Baca berita dengan sedikit iklan, klik di sini

Ekonomi

Telanjur Membangun Smelter

Pengusaha smelter kecewa terhadap keputusan pemerintah membuka peluang ekspor mineral. Kabar pelonggaran ekspor menyebabkan harga nikel terpuruk.

16 Januari 2017 | 00.00 WIB

Image of Tempo
Perbesar

Baca berita dengan sedikit iklan, klik di sini

Menteri Perindustrian Airlangga Hartarto tak sampai satu jam berada di kawasan industri smelter Morowali, Sulawesi Tengah. Meski tak sempat berkeliling melihat fasilitas pabrik seluas 2.000 hektare itu, ia memuji setinggi langit kehadiran smelter nikel di sana. "Ini hebat. Mimpi pemerintah akhirnya terlaksana," kata Airlangga, Selasa siang pekan lalu.

Kawasan industri yang berada di Desa Fatufia, Kecamatan Bahodopi, ini disebutnya sebagai satu-satunya kawasan industri terkomplet di Indonesia. Airlangga bahkan menyamakan kawasan industri terpadu tersebut dengan kawasan industri terpadu di Korea Selatan. "Ini bukti 'hilirisasi' bukan hal mustahil," ujarnya.

Kunjungan Airlangga ke industri smelter ini hanya berselang satu hari sebelum pengesahan Peraturan Pemerintah Nomor 1 Tahun 2017. Ini merupakan revisi keempat Peraturan Pemerintah Nomor 23 Tahun 2010 tentang Pelaksanaan Kegiatan Usaha Pertambangan Mineral dan Batu Bara (PP Minerba). Dengan aturan baru ini, perusahaan tambang termasuk Freeport berhak melanjutkan ekspor konsentrat asalkan mengubah status dari kontrak karya menjadi izin usaha pertambangan khusus.

Airlangga mengaku berseberangan dengan Kementerian Energi dan Sumber Daya Mineral, yang memberikan relaksasi ekspor mineral. "Jangan ada pelonggaran ekspor," katanya. Sebaliknya, Menteri Energi dan Sumber Daya Mineral Ignasius Jonan berencana melonggarkan aturan ekspor mineral mulai 2017. Wacana itu digulirkan sejak Menteri Koordinator Kemaritiman Luhut Binsar Pandjaitan merangkap sebagai pelaksana tugas Menteri Energi (Agustus-Oktober 2016).
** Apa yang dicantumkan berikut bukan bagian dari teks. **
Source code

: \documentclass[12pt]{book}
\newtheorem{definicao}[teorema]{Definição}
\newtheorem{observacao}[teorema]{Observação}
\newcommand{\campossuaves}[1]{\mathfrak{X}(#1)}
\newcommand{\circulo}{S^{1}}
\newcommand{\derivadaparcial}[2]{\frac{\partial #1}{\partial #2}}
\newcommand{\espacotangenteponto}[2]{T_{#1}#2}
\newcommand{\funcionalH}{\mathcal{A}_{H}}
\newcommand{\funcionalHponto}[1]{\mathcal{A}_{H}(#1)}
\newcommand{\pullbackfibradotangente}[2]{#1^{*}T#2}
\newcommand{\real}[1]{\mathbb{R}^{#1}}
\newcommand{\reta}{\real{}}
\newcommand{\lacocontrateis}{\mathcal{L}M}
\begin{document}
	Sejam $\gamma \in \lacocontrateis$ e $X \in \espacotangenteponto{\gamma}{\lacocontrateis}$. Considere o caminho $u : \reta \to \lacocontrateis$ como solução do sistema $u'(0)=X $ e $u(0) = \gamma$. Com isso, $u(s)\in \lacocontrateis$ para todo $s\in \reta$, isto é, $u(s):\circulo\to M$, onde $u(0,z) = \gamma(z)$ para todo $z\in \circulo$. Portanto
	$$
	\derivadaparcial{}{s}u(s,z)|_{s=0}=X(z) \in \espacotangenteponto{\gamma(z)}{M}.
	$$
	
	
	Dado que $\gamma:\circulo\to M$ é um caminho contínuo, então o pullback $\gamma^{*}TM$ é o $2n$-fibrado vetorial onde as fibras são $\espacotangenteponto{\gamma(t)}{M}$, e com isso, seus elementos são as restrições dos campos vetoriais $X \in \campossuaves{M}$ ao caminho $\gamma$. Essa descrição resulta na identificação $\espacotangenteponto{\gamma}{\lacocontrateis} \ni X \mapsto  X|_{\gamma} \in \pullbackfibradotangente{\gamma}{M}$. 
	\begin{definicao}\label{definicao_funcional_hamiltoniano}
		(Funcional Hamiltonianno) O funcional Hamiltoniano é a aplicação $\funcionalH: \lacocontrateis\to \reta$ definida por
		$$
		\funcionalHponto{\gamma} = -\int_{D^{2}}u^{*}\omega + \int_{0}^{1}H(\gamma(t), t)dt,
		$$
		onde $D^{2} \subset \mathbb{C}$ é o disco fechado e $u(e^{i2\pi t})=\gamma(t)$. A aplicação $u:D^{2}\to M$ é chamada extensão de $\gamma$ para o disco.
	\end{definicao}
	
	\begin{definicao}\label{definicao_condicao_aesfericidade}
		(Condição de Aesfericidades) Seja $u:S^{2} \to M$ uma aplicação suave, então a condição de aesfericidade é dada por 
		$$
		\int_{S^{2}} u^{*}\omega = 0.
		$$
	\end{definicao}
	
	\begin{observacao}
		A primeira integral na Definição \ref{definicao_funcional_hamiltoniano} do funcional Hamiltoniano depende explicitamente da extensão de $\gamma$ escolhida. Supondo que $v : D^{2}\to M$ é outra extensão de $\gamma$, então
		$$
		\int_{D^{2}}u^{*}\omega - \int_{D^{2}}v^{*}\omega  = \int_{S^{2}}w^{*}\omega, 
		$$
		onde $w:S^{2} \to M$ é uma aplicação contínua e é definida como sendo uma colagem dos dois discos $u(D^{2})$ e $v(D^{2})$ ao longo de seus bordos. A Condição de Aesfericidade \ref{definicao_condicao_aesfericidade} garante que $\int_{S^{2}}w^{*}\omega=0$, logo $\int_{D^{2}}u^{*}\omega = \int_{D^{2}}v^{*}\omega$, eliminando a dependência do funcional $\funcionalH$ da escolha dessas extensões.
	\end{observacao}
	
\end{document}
Sikap pemerintah yang melunak ini dituding sebagai biang kerok terpuruknya harga nikel. Jonatan Handojo, Ketua Asosiasi Perusahaan Pengolahan dan Pemurnian Indonesia (AP3I), mengatakan harga nikel dunia yang sudah bagus langsung anjlok merespons kabar simpang-siur relaksasi ekspor dari Indonesia. "Hal-hal semacam ini sensitif sekali terhadap harga," katanya, Selasa pekan lalu. Selama ini, ekspor nikel Indonesia berkontribusi 21 persen pasar nikel dunia.
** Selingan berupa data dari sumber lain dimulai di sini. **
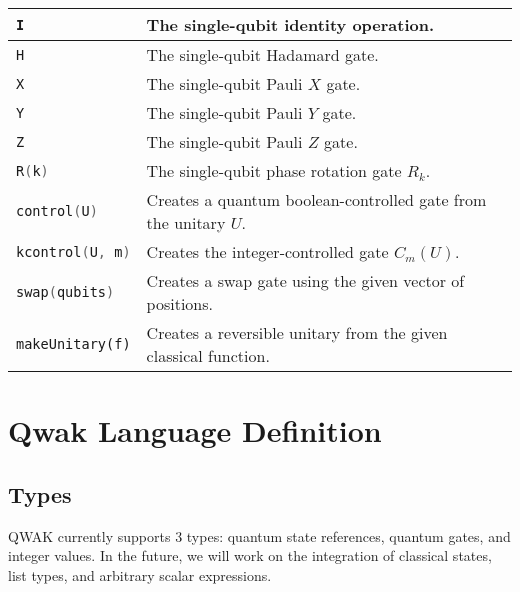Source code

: \documentclass{article}
\begin{document}
\begin{center}
\begin{tabular}{| l | l |}
\hline
\lstinline$I$ & The single-qubit identity operation. \\ \hline
\lstinline$H$ & The single-qubit Hadamard gate. \\ \hline
\lstinline$X$ & The single-qubit Pauli $X$ gate. \\ \hline
\lstinline$Y$ & The single-qubit Pauli $Y$ gate. \\ \hline
\lstinline$Z$ & The single-qubit Pauli $Z$ gate. \\ \hline
\lstinline[language=C]$R(k)$ & The single-qubit phase rotation gate $R_k$. \\ \hline
\lstinline[language=C]$control(U)$ & Creates a quantum boolean-controlled gate from the unitary $U$. \\ \hline
\lstinline[language=C]$kcontrol(U, m)$ & Creates the integer-controlled gate $C_m(U)$. \\ \hline
\lstinline[language=C]$swap(qubits)$ & Creates a swap gate using the given vector of positions. \\ \hline
\lstinline$makeUnitary(f)$ & Creates a reversible unitary from the given classical function. \\ \hline

\end{tabular}
\end{center}

\pagebreak

\section{Qwak Language Definition}
\label{sec:langdef}

\subsection{Types}

QWAK currently supports 3 types: quantum state references, quantum gates, and integer values. In the future, we will work on the integration of classical states, list types, and arbitrary scalar expressions.
\end{document}
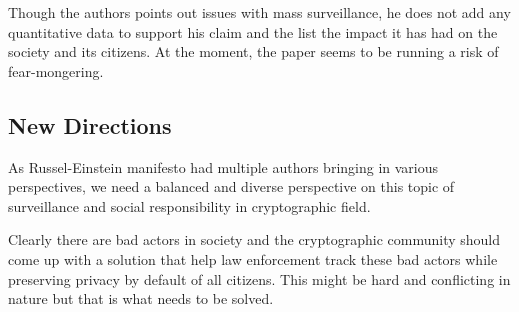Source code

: \documentclass[12pt]{article}
\begin{document}
    Though the authors points out issues with mass surveillance, he does not add any quantitative data to support his claim and the list the impact it has had on the society and its citizens. At the moment, the paper seems to be running a risk of fear-mongering.

    \subsection*{New Directions}
    As Russel-Einstein manifesto had multiple authors bringing in various perspectives, we need a balanced and diverse perspective on this topic of surveillance and social responsibility in cryptographic field.

    Clearly there are bad actors in society and the cryptographic community should come up with a solution that help law enforcement track these bad actors while preserving privacy by default of all citizens. This might be hard and conflicting in nature but that is what needs to be solved.
\end{document}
Saat situasi tenang, harga nikel berangsur naik dari US$ 9.000 ke US$ 11.000 per ton. Hingga empat pekan lalu, harga nikel mencapai puncaknya, US$ 13.700 per ton. Harga tiba-tiba anjlok sekitar US$ 10 ribu gara-gara pernyataan Jonan, yang menyebutkan rencana pemerintah membuka relaksasi ekspor nikel dan bauksit.

Handojo mengatakan kebijakan pemerintah ini menjadi momok bagi pelaku industri. Sebab, tak sedikit investor yang telanjur membangun smelter di Indonesia. Menurut data AP3I, hingga akhir tahun lalu, 32 smelter dibangun di Indonesia dengan total investasi US$ 20 miliar. Paling banyak adalah smelter nikel dengan kapasitas produksi 416 ribu metrik ton.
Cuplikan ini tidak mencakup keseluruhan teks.